# More "New" Lathes at Work



## rake60 (Apr 12, 2012)

Not hobby shop related, but some may find it interesting.

At work, I'm setting up a new secondary machining department for a powdered metals 
manufacturing company. We had bought two old 1970's era Hardinge DSM-A Automatic 
turret lathes to start with. They are surprisingly effective for the applications at hand.

A few weeks ago, we learned of a place that had two more of them in storage that might
be for sale. Then I found out that they had been in an unheated storage unit for five years.
On the trip to look at them, I warned the guy who was with me that they were probably 
going to look like lumps of rust, but that wouldn't mean they were junk.

They looked pretty much as I had expected them to.












In just three days, we have one of them ready to make parts.
The first two days were spent trouble shooting the electronics. These machines had been 
"MacGyver'ed" quite a bit. The third day was just plain old cleaning up.











It looks decent and cycles perfectly for all operations except the vertical slide. The solid
state timer is bad in that circuit. Replacing that timer would cost what we paid for the machine.
Since the vertical slide is intended for a cutoff tool that we do not need for secondary machining,
we'll leave it alone.

Now onto the second lathe from that purchase. We'll see what we got for our money there.

Rick


----------



## rake60 (Apr 13, 2012)

Progress on Old Lathe #2 today.

The collet closer was missing on this machine, but I had told the owners that I had 
enough spare parts there to make one up for it.
The collet closer is basically a simple double acting air cylinder. 
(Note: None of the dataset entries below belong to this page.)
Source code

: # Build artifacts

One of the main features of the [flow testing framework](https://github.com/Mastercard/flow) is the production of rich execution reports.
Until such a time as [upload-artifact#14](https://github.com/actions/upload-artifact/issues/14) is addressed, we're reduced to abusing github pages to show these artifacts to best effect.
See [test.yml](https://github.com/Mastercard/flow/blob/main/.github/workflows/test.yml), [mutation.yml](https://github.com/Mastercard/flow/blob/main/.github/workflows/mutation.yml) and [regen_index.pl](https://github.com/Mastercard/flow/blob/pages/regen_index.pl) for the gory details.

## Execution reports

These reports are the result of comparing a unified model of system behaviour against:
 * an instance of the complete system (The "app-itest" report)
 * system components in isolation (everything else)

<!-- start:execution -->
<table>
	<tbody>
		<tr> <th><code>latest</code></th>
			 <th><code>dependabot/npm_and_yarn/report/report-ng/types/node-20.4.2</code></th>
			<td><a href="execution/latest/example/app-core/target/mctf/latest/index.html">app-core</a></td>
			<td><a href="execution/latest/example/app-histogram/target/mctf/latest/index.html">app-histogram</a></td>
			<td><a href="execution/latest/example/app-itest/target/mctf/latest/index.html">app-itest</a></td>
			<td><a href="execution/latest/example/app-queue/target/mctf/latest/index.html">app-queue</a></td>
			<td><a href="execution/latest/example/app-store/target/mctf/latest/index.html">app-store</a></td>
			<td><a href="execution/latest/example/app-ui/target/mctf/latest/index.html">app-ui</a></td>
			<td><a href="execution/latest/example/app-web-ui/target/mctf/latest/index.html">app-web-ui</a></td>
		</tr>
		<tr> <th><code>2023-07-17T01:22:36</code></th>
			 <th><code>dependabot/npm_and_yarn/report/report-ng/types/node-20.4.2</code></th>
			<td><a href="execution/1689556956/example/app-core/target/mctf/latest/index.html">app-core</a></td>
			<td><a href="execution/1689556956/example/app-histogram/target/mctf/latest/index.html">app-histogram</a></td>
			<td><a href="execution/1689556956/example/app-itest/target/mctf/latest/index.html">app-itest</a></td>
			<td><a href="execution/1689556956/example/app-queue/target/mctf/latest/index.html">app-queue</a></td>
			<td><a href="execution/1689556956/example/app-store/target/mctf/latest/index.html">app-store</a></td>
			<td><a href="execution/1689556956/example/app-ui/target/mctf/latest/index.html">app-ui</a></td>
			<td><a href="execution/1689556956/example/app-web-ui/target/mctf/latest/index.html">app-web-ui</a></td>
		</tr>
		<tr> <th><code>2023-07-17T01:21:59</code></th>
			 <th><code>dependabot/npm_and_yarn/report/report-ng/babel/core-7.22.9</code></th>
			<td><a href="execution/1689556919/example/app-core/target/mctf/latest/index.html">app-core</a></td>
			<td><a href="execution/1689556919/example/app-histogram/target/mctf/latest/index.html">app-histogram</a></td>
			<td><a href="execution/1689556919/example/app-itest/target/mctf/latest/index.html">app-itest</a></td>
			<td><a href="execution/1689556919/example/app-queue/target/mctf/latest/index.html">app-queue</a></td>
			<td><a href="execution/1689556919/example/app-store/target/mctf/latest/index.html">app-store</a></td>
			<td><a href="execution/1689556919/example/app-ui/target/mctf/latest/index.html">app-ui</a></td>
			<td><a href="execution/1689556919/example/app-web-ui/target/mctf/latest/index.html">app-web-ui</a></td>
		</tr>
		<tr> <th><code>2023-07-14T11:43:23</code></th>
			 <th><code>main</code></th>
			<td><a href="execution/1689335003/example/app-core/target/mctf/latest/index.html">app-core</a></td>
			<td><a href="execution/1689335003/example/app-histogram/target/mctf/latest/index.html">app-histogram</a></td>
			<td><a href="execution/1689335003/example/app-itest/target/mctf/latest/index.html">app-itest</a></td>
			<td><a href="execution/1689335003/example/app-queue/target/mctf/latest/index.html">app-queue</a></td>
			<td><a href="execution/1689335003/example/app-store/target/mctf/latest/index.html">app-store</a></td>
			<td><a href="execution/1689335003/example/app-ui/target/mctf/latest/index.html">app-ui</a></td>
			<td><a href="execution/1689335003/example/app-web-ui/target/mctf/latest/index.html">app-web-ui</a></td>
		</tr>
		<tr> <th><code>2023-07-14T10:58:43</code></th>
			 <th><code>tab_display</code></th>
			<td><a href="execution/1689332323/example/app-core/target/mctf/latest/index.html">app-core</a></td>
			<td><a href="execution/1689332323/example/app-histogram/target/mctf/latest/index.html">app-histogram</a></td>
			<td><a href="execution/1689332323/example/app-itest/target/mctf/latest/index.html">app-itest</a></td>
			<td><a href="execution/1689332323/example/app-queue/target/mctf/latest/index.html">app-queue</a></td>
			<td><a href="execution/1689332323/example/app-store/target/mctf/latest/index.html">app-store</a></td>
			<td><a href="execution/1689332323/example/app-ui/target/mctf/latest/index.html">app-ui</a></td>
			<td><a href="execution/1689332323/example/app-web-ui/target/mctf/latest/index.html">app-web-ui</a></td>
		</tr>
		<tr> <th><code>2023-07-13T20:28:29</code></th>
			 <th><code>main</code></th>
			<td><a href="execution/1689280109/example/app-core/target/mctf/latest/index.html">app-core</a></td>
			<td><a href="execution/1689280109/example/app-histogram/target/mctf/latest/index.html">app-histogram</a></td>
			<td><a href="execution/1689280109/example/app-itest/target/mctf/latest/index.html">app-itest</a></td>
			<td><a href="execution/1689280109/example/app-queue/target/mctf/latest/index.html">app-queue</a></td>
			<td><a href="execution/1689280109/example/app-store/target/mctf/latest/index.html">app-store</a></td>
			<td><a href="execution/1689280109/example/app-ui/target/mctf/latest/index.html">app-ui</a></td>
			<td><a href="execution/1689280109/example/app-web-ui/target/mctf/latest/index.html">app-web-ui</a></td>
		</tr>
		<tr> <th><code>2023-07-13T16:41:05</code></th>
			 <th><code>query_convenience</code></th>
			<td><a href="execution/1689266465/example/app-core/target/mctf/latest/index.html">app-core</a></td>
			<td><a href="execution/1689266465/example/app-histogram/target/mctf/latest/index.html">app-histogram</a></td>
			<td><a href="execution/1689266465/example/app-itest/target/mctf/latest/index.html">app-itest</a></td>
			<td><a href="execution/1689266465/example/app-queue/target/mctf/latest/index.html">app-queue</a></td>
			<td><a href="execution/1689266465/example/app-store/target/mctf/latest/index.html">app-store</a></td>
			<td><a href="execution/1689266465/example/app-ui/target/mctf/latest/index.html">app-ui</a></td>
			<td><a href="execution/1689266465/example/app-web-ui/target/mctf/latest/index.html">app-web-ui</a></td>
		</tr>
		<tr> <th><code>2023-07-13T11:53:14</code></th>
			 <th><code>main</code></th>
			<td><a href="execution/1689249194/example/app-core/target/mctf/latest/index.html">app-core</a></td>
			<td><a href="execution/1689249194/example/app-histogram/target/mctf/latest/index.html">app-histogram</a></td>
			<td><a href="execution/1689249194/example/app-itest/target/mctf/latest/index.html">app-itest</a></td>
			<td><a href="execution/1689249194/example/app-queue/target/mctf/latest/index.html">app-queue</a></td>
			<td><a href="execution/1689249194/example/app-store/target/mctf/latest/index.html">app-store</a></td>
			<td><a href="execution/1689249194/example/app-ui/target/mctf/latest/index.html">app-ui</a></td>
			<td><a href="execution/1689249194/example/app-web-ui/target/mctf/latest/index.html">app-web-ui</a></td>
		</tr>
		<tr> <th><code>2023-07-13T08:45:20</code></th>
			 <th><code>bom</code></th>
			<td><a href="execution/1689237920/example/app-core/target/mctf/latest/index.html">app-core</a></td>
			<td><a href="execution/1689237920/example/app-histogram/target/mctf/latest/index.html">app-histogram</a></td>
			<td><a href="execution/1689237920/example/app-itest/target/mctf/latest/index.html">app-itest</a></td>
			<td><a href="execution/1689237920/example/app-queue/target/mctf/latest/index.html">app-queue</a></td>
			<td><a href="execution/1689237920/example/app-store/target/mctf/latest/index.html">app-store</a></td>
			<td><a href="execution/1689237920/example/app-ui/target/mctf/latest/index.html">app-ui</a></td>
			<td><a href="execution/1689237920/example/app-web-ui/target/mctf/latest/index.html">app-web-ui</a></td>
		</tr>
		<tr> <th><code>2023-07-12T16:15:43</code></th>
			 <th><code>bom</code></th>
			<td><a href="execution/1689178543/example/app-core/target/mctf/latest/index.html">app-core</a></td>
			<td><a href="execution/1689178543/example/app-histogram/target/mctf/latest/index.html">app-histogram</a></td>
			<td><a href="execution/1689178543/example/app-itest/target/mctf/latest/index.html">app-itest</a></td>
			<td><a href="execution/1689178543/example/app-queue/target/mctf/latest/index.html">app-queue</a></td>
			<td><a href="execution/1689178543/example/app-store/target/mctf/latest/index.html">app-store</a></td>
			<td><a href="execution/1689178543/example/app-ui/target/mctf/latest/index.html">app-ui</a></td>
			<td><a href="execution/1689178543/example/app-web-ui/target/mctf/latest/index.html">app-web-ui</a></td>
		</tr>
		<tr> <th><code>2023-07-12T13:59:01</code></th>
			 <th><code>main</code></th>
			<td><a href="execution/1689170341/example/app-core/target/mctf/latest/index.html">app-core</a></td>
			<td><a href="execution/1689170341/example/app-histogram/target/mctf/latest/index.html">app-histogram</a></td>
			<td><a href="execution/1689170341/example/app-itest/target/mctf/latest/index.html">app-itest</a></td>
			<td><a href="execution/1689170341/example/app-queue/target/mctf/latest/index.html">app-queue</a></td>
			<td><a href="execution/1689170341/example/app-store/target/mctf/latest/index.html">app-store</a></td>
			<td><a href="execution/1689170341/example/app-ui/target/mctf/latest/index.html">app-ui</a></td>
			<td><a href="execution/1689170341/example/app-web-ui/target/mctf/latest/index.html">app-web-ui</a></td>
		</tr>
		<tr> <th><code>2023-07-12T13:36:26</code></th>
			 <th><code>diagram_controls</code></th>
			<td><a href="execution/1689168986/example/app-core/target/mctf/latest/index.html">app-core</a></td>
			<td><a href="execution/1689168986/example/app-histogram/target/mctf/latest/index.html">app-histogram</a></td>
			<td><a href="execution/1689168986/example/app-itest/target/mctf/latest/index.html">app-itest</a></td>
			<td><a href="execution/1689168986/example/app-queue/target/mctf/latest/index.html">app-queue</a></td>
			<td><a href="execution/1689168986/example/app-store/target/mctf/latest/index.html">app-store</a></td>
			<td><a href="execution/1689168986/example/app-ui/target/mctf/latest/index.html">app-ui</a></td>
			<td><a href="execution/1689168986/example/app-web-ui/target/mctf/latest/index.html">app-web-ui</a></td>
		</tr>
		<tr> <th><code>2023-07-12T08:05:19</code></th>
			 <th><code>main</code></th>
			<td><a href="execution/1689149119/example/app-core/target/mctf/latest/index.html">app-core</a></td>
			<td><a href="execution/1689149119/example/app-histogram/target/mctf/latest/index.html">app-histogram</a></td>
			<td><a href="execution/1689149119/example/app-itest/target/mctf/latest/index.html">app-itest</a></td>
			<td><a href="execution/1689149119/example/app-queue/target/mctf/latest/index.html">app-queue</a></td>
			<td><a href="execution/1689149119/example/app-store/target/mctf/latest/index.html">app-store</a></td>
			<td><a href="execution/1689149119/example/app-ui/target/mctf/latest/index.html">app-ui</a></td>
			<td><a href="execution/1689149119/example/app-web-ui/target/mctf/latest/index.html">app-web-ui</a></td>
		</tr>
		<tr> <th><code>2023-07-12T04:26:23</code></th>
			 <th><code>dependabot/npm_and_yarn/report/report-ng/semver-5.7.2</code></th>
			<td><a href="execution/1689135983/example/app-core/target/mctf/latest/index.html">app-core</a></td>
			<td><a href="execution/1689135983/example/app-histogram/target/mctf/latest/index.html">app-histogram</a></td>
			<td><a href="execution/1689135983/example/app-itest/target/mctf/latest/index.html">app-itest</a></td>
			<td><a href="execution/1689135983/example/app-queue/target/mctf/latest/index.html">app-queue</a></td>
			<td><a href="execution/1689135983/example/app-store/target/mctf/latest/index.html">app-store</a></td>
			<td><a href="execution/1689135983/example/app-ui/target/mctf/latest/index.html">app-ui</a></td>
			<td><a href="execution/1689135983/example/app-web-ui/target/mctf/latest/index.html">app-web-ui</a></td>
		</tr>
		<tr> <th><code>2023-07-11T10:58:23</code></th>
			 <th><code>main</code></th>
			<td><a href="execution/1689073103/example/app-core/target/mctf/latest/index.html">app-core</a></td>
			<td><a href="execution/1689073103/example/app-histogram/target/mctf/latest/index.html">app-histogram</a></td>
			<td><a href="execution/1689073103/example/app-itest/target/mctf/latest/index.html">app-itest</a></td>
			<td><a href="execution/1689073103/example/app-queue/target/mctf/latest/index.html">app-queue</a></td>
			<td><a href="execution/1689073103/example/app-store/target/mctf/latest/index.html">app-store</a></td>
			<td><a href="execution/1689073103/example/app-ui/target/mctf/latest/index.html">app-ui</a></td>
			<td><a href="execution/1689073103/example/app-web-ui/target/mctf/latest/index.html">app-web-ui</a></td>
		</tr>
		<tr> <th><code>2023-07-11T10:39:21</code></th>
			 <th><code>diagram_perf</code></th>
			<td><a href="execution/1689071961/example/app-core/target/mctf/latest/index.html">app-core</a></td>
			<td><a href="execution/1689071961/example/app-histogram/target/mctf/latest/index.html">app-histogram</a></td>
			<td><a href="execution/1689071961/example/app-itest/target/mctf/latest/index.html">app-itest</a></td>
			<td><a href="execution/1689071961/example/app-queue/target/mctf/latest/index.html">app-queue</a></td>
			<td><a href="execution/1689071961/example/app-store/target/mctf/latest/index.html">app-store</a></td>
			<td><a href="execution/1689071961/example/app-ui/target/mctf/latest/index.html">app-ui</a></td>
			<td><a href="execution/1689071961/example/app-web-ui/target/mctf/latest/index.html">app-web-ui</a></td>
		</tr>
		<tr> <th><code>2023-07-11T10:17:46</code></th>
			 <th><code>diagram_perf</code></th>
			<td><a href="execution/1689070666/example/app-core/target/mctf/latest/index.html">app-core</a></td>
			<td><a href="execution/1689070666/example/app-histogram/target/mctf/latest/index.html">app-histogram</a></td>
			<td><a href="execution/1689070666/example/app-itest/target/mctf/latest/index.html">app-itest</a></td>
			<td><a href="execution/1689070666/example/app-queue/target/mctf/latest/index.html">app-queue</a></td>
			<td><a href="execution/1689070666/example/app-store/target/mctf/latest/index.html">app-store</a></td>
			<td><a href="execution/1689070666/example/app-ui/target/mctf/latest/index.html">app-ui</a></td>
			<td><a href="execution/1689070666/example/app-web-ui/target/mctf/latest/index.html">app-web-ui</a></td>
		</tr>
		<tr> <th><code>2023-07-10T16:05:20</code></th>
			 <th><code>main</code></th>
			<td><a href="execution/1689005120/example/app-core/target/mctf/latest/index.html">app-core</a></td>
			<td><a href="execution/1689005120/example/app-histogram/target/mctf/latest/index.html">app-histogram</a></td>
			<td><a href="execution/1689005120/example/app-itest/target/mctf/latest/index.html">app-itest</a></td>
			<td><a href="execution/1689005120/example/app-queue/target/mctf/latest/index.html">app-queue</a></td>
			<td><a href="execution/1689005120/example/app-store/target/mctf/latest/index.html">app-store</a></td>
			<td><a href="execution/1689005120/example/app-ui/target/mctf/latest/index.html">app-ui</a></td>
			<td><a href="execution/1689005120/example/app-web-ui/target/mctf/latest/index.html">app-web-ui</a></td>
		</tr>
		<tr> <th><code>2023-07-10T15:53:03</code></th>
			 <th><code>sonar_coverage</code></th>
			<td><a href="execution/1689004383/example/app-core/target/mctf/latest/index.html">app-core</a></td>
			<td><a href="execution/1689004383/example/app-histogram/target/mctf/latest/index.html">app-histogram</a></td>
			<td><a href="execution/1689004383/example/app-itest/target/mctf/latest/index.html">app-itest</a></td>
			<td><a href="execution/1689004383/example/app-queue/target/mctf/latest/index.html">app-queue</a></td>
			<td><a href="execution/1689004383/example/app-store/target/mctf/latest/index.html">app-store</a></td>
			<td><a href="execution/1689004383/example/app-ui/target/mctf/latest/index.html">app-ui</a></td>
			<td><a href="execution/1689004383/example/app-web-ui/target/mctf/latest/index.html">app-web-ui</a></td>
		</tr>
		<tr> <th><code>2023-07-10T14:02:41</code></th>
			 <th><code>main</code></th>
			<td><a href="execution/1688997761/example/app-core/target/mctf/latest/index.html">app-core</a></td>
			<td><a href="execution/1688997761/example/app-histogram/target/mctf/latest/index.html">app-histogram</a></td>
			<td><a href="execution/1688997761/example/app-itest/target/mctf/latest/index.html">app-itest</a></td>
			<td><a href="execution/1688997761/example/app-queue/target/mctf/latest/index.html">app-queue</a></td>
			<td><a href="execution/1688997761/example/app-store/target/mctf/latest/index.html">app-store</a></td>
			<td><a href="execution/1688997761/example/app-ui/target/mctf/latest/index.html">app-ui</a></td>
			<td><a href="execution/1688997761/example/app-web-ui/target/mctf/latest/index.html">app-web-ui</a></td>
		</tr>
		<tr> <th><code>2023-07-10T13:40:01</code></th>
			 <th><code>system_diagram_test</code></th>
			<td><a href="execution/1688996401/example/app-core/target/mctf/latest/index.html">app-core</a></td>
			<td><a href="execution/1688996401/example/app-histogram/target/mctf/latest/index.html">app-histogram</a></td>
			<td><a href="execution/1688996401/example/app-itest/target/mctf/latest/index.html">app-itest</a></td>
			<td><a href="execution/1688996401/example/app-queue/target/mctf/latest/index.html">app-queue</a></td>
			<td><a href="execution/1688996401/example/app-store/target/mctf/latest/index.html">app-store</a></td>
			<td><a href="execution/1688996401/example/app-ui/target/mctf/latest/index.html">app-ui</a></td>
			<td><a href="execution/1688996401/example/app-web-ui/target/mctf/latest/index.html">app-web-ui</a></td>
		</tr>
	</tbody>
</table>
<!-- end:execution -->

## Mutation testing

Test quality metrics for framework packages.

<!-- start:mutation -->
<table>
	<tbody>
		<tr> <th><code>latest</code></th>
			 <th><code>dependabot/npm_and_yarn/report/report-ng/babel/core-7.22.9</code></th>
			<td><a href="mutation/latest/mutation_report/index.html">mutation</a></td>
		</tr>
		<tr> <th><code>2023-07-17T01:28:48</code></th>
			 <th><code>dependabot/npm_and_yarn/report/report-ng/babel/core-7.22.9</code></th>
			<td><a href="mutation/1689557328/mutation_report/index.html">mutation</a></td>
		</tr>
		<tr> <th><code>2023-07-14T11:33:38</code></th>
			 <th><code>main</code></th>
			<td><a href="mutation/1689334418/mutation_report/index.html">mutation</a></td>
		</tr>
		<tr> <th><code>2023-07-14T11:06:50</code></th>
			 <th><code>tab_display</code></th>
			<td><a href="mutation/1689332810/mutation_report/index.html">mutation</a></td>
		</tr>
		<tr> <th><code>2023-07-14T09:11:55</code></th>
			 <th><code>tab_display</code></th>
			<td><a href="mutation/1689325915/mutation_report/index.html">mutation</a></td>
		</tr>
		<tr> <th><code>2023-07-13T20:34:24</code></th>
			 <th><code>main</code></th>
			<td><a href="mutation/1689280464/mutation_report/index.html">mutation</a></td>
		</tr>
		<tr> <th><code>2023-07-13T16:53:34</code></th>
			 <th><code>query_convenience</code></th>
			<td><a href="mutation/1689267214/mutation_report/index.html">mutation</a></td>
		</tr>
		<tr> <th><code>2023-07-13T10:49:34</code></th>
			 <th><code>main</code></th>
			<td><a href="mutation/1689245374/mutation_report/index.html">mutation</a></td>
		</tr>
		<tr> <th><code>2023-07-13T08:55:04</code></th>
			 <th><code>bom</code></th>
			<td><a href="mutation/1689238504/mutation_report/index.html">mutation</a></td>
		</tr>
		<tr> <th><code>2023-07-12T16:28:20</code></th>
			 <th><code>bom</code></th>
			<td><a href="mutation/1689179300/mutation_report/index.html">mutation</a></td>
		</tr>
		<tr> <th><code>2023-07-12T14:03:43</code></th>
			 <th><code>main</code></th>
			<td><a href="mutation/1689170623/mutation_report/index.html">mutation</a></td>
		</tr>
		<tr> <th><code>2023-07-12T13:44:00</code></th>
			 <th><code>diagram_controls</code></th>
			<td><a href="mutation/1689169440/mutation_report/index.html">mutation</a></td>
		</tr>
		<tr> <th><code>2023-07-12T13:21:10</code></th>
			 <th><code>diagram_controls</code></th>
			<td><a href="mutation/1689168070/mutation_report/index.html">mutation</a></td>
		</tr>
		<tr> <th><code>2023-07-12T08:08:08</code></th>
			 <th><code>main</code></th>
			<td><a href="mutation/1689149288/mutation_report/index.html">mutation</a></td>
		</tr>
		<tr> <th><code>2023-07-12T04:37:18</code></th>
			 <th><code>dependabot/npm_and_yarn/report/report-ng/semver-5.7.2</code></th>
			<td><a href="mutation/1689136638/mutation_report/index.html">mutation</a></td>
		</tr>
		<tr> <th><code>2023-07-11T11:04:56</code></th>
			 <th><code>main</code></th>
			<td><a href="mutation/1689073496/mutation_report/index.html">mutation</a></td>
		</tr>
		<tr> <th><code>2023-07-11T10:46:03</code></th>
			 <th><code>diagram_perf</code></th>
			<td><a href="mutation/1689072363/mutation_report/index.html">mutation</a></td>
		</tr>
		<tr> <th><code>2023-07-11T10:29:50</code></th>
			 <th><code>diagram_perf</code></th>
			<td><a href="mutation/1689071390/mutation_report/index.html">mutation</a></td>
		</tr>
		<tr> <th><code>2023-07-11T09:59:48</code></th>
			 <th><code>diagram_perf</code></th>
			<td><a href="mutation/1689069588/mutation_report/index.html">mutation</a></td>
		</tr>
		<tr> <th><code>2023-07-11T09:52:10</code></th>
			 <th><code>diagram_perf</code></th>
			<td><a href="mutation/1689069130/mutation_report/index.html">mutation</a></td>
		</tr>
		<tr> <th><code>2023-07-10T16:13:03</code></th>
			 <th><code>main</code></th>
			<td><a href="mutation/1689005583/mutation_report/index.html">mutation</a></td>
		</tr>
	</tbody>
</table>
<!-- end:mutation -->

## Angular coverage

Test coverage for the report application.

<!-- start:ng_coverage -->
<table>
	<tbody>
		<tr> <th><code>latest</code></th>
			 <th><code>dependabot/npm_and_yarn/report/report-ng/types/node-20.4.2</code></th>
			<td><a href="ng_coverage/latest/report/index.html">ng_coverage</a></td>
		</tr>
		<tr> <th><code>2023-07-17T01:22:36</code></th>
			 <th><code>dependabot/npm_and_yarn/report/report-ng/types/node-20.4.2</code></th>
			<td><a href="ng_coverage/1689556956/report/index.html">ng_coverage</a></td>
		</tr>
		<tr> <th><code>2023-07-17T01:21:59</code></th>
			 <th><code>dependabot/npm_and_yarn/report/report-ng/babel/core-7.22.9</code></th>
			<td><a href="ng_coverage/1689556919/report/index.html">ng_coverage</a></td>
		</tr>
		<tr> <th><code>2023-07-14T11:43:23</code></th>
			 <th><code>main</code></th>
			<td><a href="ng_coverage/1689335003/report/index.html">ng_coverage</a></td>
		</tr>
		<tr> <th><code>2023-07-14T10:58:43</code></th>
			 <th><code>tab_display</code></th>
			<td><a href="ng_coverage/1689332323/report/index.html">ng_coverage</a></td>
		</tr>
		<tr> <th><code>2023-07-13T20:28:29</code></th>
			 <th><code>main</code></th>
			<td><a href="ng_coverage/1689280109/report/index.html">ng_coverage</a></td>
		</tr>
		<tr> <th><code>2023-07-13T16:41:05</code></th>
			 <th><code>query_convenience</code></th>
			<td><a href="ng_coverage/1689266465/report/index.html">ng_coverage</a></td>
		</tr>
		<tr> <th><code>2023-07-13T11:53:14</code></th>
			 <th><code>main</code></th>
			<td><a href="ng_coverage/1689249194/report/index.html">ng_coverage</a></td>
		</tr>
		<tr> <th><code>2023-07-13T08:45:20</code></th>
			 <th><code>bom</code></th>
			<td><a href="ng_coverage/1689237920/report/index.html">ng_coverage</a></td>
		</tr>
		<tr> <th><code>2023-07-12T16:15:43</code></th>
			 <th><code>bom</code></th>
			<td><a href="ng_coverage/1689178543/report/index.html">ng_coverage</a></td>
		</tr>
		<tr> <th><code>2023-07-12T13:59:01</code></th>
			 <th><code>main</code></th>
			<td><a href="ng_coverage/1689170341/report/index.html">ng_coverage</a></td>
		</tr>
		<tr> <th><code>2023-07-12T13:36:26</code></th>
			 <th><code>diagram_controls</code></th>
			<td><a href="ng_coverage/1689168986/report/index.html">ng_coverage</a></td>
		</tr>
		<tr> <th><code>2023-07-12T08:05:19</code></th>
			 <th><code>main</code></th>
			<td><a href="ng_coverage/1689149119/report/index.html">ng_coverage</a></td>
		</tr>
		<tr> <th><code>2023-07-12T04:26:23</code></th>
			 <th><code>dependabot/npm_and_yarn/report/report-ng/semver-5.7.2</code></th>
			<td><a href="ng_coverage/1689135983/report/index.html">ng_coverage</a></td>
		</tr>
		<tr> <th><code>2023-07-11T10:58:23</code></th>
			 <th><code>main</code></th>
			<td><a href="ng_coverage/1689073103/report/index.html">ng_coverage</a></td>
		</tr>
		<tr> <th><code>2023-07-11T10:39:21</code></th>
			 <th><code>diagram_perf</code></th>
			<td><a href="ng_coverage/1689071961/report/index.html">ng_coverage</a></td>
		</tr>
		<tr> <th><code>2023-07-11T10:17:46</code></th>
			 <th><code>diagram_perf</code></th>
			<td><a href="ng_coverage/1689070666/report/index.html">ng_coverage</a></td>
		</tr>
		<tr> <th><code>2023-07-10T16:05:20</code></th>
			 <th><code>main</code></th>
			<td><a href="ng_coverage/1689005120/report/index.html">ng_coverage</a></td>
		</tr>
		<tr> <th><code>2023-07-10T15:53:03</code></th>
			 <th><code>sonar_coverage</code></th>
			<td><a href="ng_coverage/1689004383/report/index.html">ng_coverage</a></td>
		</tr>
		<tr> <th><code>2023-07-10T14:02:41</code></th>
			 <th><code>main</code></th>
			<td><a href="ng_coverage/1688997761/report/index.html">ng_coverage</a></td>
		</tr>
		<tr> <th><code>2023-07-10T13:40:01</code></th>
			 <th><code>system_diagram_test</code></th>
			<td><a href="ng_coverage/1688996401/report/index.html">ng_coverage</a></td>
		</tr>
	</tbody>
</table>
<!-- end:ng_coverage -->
Everything was going good until I found out my spare collet closer cylinder rod was broken.






The threaded end that is broken off the rod is supposed to thread into the backing plate 
that holds the forward and reverse pressure seals in place.
There are no replacement parts available for these old machines so I had to come up with 
a way of fixing what I have.

I chucked the rod up in a three jaw, faced the broken end flat back to it's original shoulder,
then drilled and tapped it for a 1/4"-20 socket head screw.
Then I stuck the backing plate in the lathe and used a 3/8" end mill to cut a counterbore
just deep enough to set the top of the screw flush with the back side of the plate.






It went back together fine and seems to be working properly.
It may not have been the best solution, but it was the best I could come up with at the time.

This lathe still has a ways to go, but it's coming along...

Rick


----------



## Deanofid (Apr 13, 2012)

The first one looks like it turned out to be a winner, Rick. The shot after clean up makes it appear as
if it has been sitting in a machine shop and cared for the whole time.
I'll bet some of us here would enjoy a video of it going through a work cycle when you get the chance.
Good old machines.


----------



## rake60 (Apr 13, 2012)

I had posted a video of the original two machines doing their job here before.

Here is is again:

[ame]http://www.youtube.com/watch?v=GoJrpbrgqaE[/ame]

Rick


----------



## Swede (Apr 14, 2012)

It's great to see these old Hardinge machines live again. I've never understood how and why fine tools are simply stored badly with no protective oil on the metal. At a minimum, 15 minutes with a grease bucket and a stiff brush, and it'd be reasonably protected.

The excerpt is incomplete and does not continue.